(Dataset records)
=======

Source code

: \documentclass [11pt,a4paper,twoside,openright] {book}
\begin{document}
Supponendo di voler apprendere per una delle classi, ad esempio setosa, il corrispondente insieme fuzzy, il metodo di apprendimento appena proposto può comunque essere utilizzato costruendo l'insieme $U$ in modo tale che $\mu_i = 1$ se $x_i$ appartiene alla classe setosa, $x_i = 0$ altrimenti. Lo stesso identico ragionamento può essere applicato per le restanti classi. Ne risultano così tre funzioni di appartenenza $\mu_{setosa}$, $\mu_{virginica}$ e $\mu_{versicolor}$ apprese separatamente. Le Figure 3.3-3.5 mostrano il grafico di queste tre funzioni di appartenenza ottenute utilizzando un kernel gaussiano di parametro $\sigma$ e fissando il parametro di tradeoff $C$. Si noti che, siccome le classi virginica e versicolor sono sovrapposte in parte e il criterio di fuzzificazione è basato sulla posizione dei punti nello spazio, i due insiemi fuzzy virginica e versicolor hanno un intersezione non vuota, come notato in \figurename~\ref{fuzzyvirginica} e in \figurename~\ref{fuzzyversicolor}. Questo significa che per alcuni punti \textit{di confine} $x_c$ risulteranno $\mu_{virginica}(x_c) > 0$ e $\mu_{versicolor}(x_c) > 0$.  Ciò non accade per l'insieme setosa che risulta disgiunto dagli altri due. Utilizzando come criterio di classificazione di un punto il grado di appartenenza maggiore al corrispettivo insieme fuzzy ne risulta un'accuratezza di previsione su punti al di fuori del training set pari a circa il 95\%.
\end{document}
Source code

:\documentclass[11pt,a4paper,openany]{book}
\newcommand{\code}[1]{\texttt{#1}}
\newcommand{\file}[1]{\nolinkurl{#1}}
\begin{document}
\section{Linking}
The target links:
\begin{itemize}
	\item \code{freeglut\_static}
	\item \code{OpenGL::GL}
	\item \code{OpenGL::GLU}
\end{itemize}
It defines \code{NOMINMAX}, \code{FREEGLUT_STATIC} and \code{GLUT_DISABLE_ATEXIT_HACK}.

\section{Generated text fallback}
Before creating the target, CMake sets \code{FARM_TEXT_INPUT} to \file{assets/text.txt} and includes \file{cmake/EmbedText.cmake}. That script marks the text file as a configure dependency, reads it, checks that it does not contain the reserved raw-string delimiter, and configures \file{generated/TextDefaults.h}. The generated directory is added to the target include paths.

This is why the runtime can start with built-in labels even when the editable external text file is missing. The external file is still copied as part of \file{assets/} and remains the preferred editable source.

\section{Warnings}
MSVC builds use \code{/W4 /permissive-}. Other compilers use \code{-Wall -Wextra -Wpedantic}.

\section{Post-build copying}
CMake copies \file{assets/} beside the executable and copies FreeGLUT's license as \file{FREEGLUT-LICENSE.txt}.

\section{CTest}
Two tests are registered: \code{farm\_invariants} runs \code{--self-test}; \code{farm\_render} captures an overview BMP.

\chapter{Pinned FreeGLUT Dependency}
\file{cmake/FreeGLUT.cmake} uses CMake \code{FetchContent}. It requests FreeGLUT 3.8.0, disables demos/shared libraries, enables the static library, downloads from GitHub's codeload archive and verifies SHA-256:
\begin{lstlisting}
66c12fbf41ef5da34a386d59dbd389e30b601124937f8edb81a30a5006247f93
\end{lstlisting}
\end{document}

=======

**REQUIREMENT**
After reading the data, retype all of it exactly as it reads.

**TASK SOLUTION**
Source code

: \documentclass [11pt,a4paper,twoside,openright] {book}
\begin{document}
Supponendo di voler apprendere per una delle classi, ad esempio setosa, il corrispondente insieme fuzzy, il metodo di apprendimento appena proposto può comunque essere utilizzato costruendo l'insieme $U$ in modo tale che $\mu_i = 1$ se $x_i$ appartiene alla classe setosa, $x_i = 0$ altrimenti. Lo stesso identico ragionamento può essere applicato per le restanti classi. Ne risultano così tre funzioni di appartenenza $\mu_{setosa}$, $\mu_{virginica}$ e $\mu_{versicolor}$ apprese separatamente. Le Figure 3.3-3.5 mostrano il grafico di queste tre funzioni di appartenenza ottenute utilizzando un kernel gaussiano di parametro $\sigma$ e fissando il parametro di tradeoff $C$. Si noti che, siccome le classi virginica e versicolor sono sovrapposte in parte e il criterio di fuzzificazione è basato sulla posizione dei punti nello spazio, i due insiemi fuzzy virginica e versicolor hanno un intersezione non vuota, come notato in \figurename~\ref{fuzzyvirginica} e in \figurename~\ref{fuzzyversicolor}. Questo significa che per alcuni punti \textit{di confine} $x_c$ risulteranno $\mu_{virginica}(x_c) > 0$ e $\mu_{versicolor}(x_c) > 0$.  Ciò non accade per l'insieme setosa che risulta disgiunto dagli altri due. Utilizzando come criterio di classificazione di un punto il grado di appartenenza maggiore al corrispettivo insieme fuzzy ne risulta un'accuratezza di previsione su punti al di fuori del training set pari a circa il 95\%.
\end{document}
Source code

:\documentclass[11pt,a4paper,openany]{book}
\newcommand{\code}[1]{\texttt{#1}}
\newcommand{\file}[1]{\nolinkurl{#1}}
\begin{document}
\section{Linking}
The target links:
\begin{itemize}
	\item \code{freeglut\_static}
	\item \code{OpenGL::GL}
	\item \code{OpenGL::GLU}
\end{itemize}
It defines \code{NOMINMAX}, \code{FREEGLUT_STATIC} and \code{GLUT_DISABLE_ATEXIT_HACK}.

\section{Generated text fallback}
Before creating the target, CMake sets \code{FARM_TEXT_INPUT} to \file{assets/text.txt} and includes \file{cmake/EmbedText.cmake}. That script marks the text file as a configure dependency, reads it, checks that it does not contain the reserved raw-string delimiter, and configures \file{generated/TextDefaults.h}. The generated directory is added to the target include paths.

This is why the runtime can start with built-in labels even when the editable external text file is missing. The external file is still copied as part of \file{assets/} and remains the preferred editable source.

\section{Warnings}
MSVC builds use \code{/W4 /permissive-}. Other compilers use \code{-Wall -Wextra -Wpedantic}.

\section{Post-build copying}
CMake copies \file{assets/} beside the executable and copies FreeGLUT's license as \file{FREEGLUT-LICENSE.txt}.

\section{CTest}
Two tests are registered: \code{farm\_invariants} runs \code{--self-test}; \code{farm\_render} captures an overview BMP.

\chapter{Pinned FreeGLUT Dependency}
\file{cmake/FreeGLUT.cmake} uses CMake \code{FetchContent}. It requests FreeGLUT 3.8.0, disables demos/shared libraries, enables the static library, downloads from GitHub's codeload archive and verifies SHA-256:
\begin{lstlisting}
66c12fbf41ef5da34a386d59dbd389e30b601124937f8edb81a30a5006247f93
\end{lstlisting}
\end{document}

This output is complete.